▶ Entries provided
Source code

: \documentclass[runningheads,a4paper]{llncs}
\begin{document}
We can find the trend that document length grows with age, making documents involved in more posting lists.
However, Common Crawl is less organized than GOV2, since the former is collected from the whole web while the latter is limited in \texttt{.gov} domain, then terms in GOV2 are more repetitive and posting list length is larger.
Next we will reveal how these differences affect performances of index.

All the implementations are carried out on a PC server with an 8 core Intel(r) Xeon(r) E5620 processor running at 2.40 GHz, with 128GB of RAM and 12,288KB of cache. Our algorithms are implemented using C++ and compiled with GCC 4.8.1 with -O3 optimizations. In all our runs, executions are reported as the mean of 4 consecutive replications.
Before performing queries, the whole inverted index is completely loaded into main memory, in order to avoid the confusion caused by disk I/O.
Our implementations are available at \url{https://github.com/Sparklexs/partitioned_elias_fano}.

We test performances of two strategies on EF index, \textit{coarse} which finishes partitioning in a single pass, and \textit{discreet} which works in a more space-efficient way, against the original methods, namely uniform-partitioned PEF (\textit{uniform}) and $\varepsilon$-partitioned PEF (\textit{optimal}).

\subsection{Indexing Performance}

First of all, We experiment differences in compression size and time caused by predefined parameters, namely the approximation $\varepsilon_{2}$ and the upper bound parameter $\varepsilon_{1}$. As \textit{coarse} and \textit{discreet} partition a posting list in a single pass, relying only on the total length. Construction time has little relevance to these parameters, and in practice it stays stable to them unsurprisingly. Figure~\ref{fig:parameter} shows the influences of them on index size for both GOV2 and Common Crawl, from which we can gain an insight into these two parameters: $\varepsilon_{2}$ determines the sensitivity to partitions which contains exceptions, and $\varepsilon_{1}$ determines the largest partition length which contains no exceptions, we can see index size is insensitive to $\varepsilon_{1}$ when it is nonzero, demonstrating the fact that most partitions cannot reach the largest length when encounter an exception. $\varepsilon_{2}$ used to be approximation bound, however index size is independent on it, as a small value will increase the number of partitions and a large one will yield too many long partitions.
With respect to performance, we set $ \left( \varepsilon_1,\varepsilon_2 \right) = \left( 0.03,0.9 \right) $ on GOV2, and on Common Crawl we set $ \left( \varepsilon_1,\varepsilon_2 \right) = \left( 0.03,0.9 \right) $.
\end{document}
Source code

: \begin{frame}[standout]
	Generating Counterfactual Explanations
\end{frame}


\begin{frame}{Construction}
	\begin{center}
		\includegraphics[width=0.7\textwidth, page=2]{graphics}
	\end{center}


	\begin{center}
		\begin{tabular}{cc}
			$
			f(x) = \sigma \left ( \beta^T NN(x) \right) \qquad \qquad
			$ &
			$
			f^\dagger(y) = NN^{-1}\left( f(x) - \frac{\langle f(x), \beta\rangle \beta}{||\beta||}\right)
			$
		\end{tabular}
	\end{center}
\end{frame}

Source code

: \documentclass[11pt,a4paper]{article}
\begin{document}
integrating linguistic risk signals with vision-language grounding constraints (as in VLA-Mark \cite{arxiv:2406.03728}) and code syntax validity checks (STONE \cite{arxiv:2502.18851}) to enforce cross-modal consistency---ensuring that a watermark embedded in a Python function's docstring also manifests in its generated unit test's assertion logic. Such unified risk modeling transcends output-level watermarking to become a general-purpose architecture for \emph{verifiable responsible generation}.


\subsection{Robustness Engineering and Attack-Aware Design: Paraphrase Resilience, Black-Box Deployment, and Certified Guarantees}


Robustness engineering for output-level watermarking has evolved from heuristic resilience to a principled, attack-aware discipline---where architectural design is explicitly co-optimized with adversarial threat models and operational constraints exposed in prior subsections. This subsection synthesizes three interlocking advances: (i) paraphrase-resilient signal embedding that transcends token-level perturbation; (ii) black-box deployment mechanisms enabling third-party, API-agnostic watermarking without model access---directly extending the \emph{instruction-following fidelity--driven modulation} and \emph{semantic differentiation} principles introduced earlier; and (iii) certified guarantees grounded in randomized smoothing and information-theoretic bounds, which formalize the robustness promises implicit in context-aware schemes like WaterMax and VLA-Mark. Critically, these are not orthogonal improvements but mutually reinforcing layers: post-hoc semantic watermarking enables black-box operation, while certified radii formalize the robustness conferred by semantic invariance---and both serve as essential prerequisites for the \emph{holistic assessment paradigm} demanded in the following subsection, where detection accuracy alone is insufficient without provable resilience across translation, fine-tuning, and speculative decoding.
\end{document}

▶ Goal of the exercise
Every line that contains the string "performances" should be returned from the data.

▶ Exercise result
Next we will reveal how these differences affect performances of index.
We test performances of two strategies on EF index, \textit{coarse} which finishes partitioning in a single pass, and \textit{discreet} which works in a more space-efficient way, against the original methods, namely uniform-partitioned PEF (\textit{uniform}) and $\varepsilon$-partitioned PEF (\textit{optimal}).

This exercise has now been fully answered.